Suppose that y_1,...y_n are indepedent and distributed Poisson(exp(beta) * x_i), for i=1,...,n. Interest lies in making inference regarding beta. Consider the following estimators for beta:

  1. Maximum likelihood estimation
  2. Mean of the posterior distribution where the prior distribution on beta is a normal distribution with mean 0.4 and standard deviation of 0.5. Note that the posterior mean is the Bayes estimate under squared-error loss.
  3. Mode of the posterior distribution where the prior distribution on beta is uniform on -2 to 2. Note that the posterior mode is the Bayes estimate under 0-1 loss.
Your task is to conduct a simulation study in a script named "simulation.R" that explores the long run relative-frequency performance of these estimators.
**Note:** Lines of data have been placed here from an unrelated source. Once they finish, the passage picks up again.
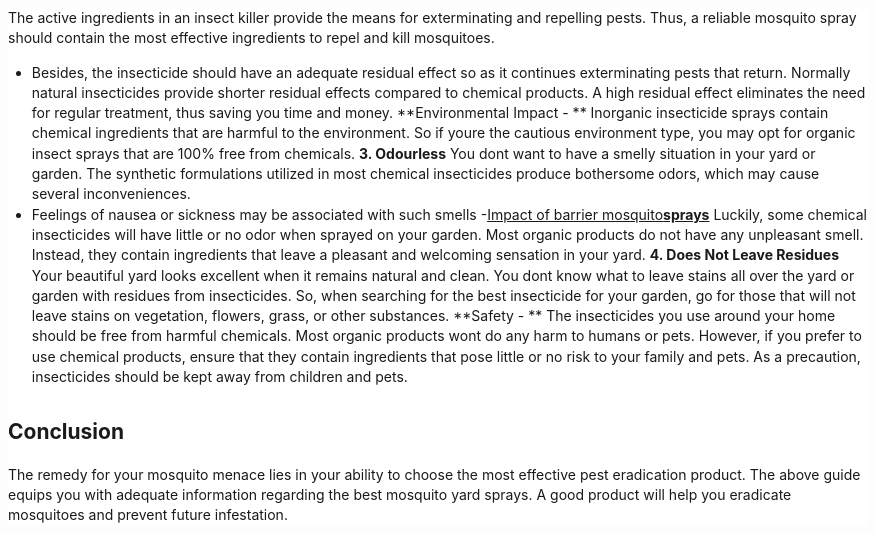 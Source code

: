 The active ingredients in an insect killer provide the means for exterminating and repelling pests. Thus, a reliable mosquito spray should contain the most effective ingredients to repel and kill mosquitoes.
- Besides, the insecticide should have an adequate residual effect so as it continues exterminating pests that return. Normally natural insecticides provide shorter residual effects compared to chemical products.
A high residual
effect eliminates the need
for regular treatment, thus saving you time and money.
**Environmental Impact - **
Inorganic insecticide sprays contain chemical ingredients that are harmful to the environment. So if youre the cautious environment type, you may opt for organic insect sprays that are 100% free from chemicals.
**3. Odourless**
You dont want to have a smelly situation in your yard or garden. The synthetic formulations utilized in most chemical insecticides produce bothersome odors, which may cause several inconveniences.
- Feelings of nausea or sickness may be associated with such smells -[Impact of barrier mosquito**sprays**](http://thescholarship.ecu.edu/handle/10342/6528)
Luckily, some chemical insecticides will have little or no odor when sprayed on your garden. Most organic products do not have any unpleasant smell. Instead, they contain ingredients that leave a pleasant and welcoming sensation in your yard.
**4. Does Not Leave Residues**
Your beautiful yard looks excellent when it remains natural and clean. You dont know what to leave stains all over the yard or garden with residues from insecticides.
So, when searching for the best insecticide for your garden, go for those that will not leave stains on vegetation, flowers, grass, or other substances.
**Safety - **
The insecticides you use around your home should be free from harmful chemicals. Most organic products wont do any harm to humans or pets.
However, if you prefer to use chemical products, ensure that they contain ingredients that pose little or no risk to your family and pets. As a precaution, insecticides should be kept away from children and pets.
## **Conclusion**
The remedy for your mosquito menace lies in your ability to choose the most effective pest eradication product.
The above guide equips you with adequate information regarding the best mosquito yard sprays. A good product will help you eradicate mosquitoes and prevent future infestation.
Specifically, you are to estimate the bias and mean squared error (MSE) of the estimators of beta when the true value of beta varies from 0 to 0.8 in increments of 0.05 when x_1, ..., x_n are: 0.91, 2.34, 2.54, 1.57, 1.63, 1.08, 0.30, 0.90, 0.08, 2.01, 1.5, 1.2. In one plot, produce a publication-ready PDF file named "mse.pdf" showing the MSE vs. beta for each of the three estimators. Do the same for the bias and name it "bias.pdf". Write a one paragraph summary in "summary.txt" that gives your high-level conclusions from this simulation study.

Submission

Put the files "simulation.R", "mse.pdf", "bias.pdf", and "summary.txt" (with the correct names!) in your Project 8 directory.